### EXERCISE DESCRIPTION
Line by line, please look for the word "will" in the following records, then copy each line you find it in.

### RECORDS SHOWN
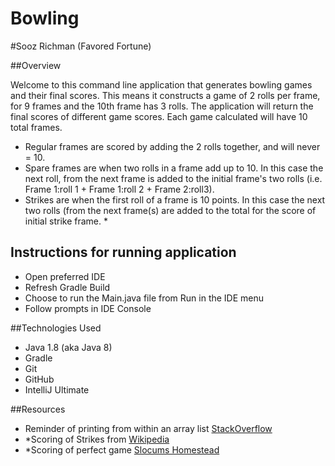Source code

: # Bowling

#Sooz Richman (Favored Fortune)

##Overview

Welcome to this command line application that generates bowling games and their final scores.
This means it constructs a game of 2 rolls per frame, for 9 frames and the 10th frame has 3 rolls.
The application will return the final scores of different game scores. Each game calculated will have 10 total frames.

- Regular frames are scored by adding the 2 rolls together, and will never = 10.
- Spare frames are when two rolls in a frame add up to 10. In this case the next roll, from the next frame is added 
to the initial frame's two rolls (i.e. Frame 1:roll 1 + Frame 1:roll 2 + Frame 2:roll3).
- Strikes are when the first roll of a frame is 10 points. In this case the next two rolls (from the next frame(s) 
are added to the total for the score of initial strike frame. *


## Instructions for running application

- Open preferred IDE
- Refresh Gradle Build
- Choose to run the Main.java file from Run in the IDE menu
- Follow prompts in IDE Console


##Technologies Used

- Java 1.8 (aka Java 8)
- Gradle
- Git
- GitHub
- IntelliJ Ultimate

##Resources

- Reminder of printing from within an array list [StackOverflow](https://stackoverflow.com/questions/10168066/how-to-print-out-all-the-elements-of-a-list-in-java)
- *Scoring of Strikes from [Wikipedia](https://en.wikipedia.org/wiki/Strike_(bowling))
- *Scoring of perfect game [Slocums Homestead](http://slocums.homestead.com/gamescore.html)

...

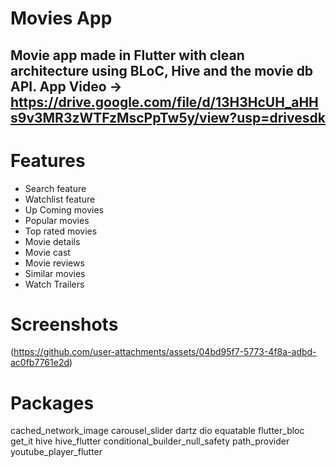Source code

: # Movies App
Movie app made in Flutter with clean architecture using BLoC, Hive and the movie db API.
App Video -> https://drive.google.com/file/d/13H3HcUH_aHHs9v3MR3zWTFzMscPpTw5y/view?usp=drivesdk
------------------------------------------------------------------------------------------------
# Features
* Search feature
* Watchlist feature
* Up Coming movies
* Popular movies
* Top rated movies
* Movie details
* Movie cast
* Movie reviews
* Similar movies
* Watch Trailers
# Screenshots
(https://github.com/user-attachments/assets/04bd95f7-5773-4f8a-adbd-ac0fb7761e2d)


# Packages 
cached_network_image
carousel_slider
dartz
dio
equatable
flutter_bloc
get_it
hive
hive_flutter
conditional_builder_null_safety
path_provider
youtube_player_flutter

...

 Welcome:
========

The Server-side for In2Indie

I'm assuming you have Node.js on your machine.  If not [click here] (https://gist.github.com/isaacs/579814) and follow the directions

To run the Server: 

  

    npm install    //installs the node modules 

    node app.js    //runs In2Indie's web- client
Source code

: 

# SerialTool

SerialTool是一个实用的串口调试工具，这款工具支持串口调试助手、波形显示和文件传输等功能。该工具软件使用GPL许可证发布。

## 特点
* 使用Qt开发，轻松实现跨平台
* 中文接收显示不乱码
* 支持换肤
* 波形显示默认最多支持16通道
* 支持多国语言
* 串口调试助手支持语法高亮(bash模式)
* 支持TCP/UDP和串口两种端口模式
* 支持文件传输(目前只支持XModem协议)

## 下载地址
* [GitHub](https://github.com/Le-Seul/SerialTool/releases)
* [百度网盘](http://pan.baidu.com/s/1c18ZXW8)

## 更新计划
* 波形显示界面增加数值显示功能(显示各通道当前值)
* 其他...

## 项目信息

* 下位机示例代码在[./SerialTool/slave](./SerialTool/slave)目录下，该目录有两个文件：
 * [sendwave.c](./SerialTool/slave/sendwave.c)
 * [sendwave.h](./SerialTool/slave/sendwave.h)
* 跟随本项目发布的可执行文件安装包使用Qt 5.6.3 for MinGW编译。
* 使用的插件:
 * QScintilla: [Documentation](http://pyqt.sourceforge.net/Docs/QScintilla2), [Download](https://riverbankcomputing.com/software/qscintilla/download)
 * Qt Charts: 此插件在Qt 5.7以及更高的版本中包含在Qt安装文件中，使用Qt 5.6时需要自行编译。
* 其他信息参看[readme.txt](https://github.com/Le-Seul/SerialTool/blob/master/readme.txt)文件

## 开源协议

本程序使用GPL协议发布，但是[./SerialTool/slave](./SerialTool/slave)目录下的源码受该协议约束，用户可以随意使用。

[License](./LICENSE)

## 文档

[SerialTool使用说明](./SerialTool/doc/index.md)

### ANSWER
The application will return the final scores of different game scores. Each game calculated will have 10 total frames.
- Regular frames are scored by adding the 2 rolls together, and will never = 10.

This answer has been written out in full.